Я стояла там, где не хотела быть. В неизвестной мне местности, в смешанном лесу, видимо, очень рано утром, а человек, привезший меня сюда, уходил. Вернулся к машине, открыл дверцу – я силилась запомнить абрис его спины, затылка, плеч, вынужденно прощалась, – что-то взял в салоне, вернулся.

Протянул сверток из серебристой ткани.

– Возьми. Пригодится.

Протянутое я взяла на автомате.

– Скажешь, как тебя зовут?

Я хотела быть с ним. С ним же вернуться в автомобиль, сесть в салон и укатить обратно на Уровни. Но рок, подавший мне самый лучший подарок в жизни в виде желанной встречи, отобрал и возможность выбирать.

– Я для тебя – исполнитель приговора.

«Какие имена?»

Кажется, в нем впервые мелькнуло что-то теплое. Мелькнуло, как лучик солнца на поверхности волны – был или нет, не поймешь.

И человек в форме снова отправился к машине. На этот раз, чтобы уехать, я это знала.

– Как тебя зовут?

Мне очень хотелось это знать, хотелось смаковать его имя ночами, гладить его своими мыслями.

И нет, Комиссионер ничего не сказал, но прошелестело в воздухе: «Возвращайся». Никто не услышал этого слова, только я, только мое воображение.

– Я Инга, – крикнула я вслед. И неважно, что мой спутник уже слышал мое полное имя в Суде. – И я научу тебя смеяться.

Взгляд поверх крыши машины до того, как сесть внутрь. И в этом взгляде та самая песчинка, грозящая нарушить ход вековых часов. Или перемолоться жерновами привычной системы.

Он уехал. Я осталась.

Мы разделились.

Мы встретимся снова.

Я та еще оторва, я найду выход, всегда находила. У меня не самый лучший характер, но он пробивной, и я всегда мечтала о человеке, рядом с которым меня сплющит от беспомощности, нежности и обожания. Этой ночью я его нашла.

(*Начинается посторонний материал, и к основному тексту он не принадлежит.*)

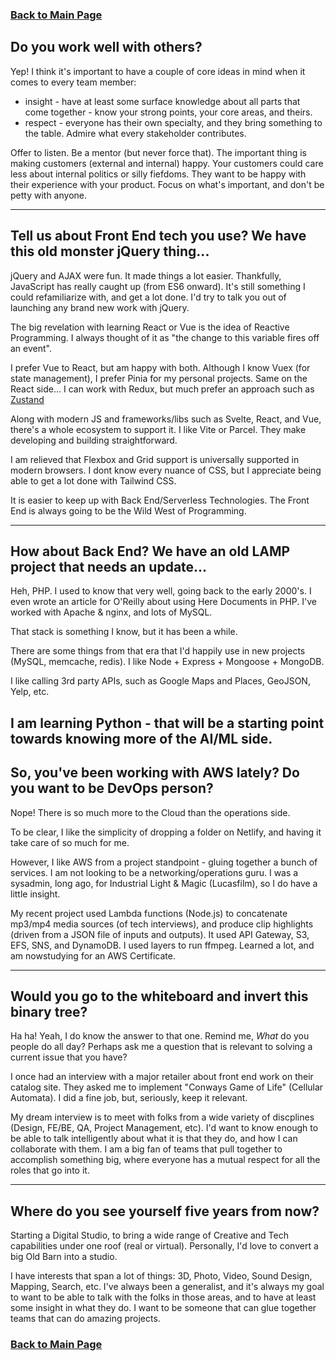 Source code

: ### [Back to Main Page](README.md)


## Do you work well with others?

Yep! I think it's important to have a couple of core ideas in mind when it comes to every team member:

* insight - have at least some surface knowledge about all parts that come together - know your strong points, your core areas, and theirs.
* respect - everyone has their own specialty, and they bring something to the table.  Admire what every stakeholder contributes.


Offer to listen.  Be a mentor (but never force that).  The important thing is making customers (external and internal) happy.  Your customers could care less about internal politics or silly fiefdoms.  They want to be happy with their experience with your product.  Focus on what's important, and don't be petty with anyone.

----

## Tell us about Front End tech you use?  We have this old monster jQuery thing...

jQuery and AJAX were fun.  It made things a lot easier.  Thankfully, JavaScript has really caught up (from ES6 onward).  It's still something I could refamiliarize with, and get a lot done.  I'd try to talk you out of launching any brand new work with jQuery.

The big revelation with learning React or Vue is the idea of Reactive Programming.  I always thought of it as "the change to this variable fires off an event".

I prefer Vue to React, but am happy with both.  Although I know Vuex (for state management), I prefer Pinia for my personal projects. Same on the React side... I can work with Redux, but much prefer an approach such as [Zustand](https://zustand.surge.sh/)

Along with modern JS and frameworks/libs such as Svelte, React, and Vue, there's a whole ecosystem to support it. I like Vite or Parcel.  They make developing and building straightforward.

I am relieved that Flexbox and Grid support is universally supported in modern browsers. I dont know every nuance of CSS, but I appreciate being able to get a lot done with Tailwind CSS.

It is easier to keep up with Back End/Serverless Technologies.  The Front End is always going to be the Wild West of Programming.

----


## How about Back End?  We have an old LAMP project that needs an update...

Heh, PHP.  I used to know that very well, going back to the early 2000's.  I even wrote an article for O'Reilly about using Here Documents in PHP.  I've worked with Apache & nginx, and lots of MySQL.

That stack is something I know, but it has been a while.  

There are some things from that era that I'd happily use in new projects (MySQL, memcache, redis).  I like Node + Express + Mongoose + MongoDB.

I like calling 3rd party APIs, such as Google Maps and Places, GeoJSON, Yelp, etc.

I am learning Python - that will be a starting point towards knowing more of the AI/ML side.
----

## So, you've been working with AWS lately?  Do you want to be DevOps person?

Nope!  There is so much more to the Cloud than the operations side.

To be clear, I like the simplicity of dropping a folder on Netlify, and having it take care of so much for me.

However, I like AWS from a project standpoint - gluing together a bunch of services.  I am not looking to be a networking/operations guru.  I was a sysadmin, long ago, for Industrial Light & Magic (Lucasfilm), so I do have a little insight.

My recent project used Lambda functions (Node.js) to concatenate mp3/mp4 media sources (of tech interviews), and produce clip highlights (driven from a JSON file of inputs and outputs). It used API Gateway, S3, EFS, SNS, and DynamoDB.  I used layers to run ffmpeg.  Learned a lot, and am nowstudying for an AWS Certificate.

----

## Would you go to the whiteboard and invert this binary tree?

Ha ha!  Yeah, I do know the answer to that one.  Remind me, *What* do you people do all day?  Perhaps ask me a question that is relevant to solving a current issue that you have?

I once had an interview with a major retailer about front end work on their catalog site.  They asked me to implement "Conways Game of Life" (Cellular Automata).  I did a fine job, but, seriously, keep it relevant.

My dream interview is to meet with folks from a wide variety of discplines (Design, FE/BE, QA, Project Management, etc).  I'd want to know enough to be able to talk intelligently about what it is that they do, and how I can collaborate with them.  I am a big fan of teams that pull together to accomplish something big, where everyone has a mutual respect for all the roles that go into it.

----


## Where do you see yourself five years from now?

Starting a Digital Studio, to bring a wide range of Creative and Tech capabilities under one roof (real or virtual).  Personally, I'd love to convert a big Old Barn into a studio.

I have interests that span a lot of things: 3D, Photo, Video, Sound Design, Mapping, Search, etc.  I've always been a generalist, and it's always my goal to want to be able to talk with the folks in those areas, and to have at least some insight in what they do.  I want to be someone that can glue together teams that can do amazing projects.



### [Back to Main Page](README.md)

Жаль, что ни куртки, ни теплых штанов; утром в этом чертовом лесу было холодно.

С сожалением глядя на то место, где недавно стояла машина и где не осталось даже следов от шин – она успела исчезнуть во время моего моргания? – я огляделась вокруг.

Ни карты, ни имени населенного пункта, ни направления. Ни даже названия страны.

Очередная переделка.

Глава 4

(Charlotte Cardin – Sad Girl)

Нужно было двигать, искать направление, выбираться, а я продолжала сидеть на первом попавшемся мшистом бревне. Меня двоило: тело находилось на Земле, душа на Уровнях. И только что уехал тот, с кем больше всего хотелось остаться. Дыра в сердце, и оно же, сердце, наполнено вдохновением, которого я не испытывала никогда – мне все по плечу. Вот только между нами не просто километры земных дорог, но и, похоже, тысячи световых лет. Дальше некуда. Нужно выживать в ставшем непривычным привычном мире, но вместо этого меня до сих пор пробивало током – слабым уже для физической оболочки, но невероятно мощным для сознания. Мурашило с прикосновения в машине, после с касания губ, приплющивало до земли, возносило до небес. Он, безымянный человек (не человек даже), напитал меня собой, как солевой раствор батарейку. Казалось, теперь я могу сутками сидеть здесь, вспоминая, пропитываясь, погружаясь в ощущения, оставленные мне Комиссионером.

И да, он оставил в тряпице кое-что еще – деньги и документы. Вполне земные купюры в размере пятидесяти тысяч рублей и еще мой паспорт. Его я, конечно, могла бы восстановить в паспортном столе после написания заявления об утере, вот только утекало бы сквозь пальцы ценное время. Что до денег, их пришлось бы зарабатывать самой – за них спасибо. Возможно, у моего сопроводителя был приказ оставить мне бонусы, но хотелось верить, что это его личный спонтанный подарок. Знак того, что что-то колыхнулось и в нем.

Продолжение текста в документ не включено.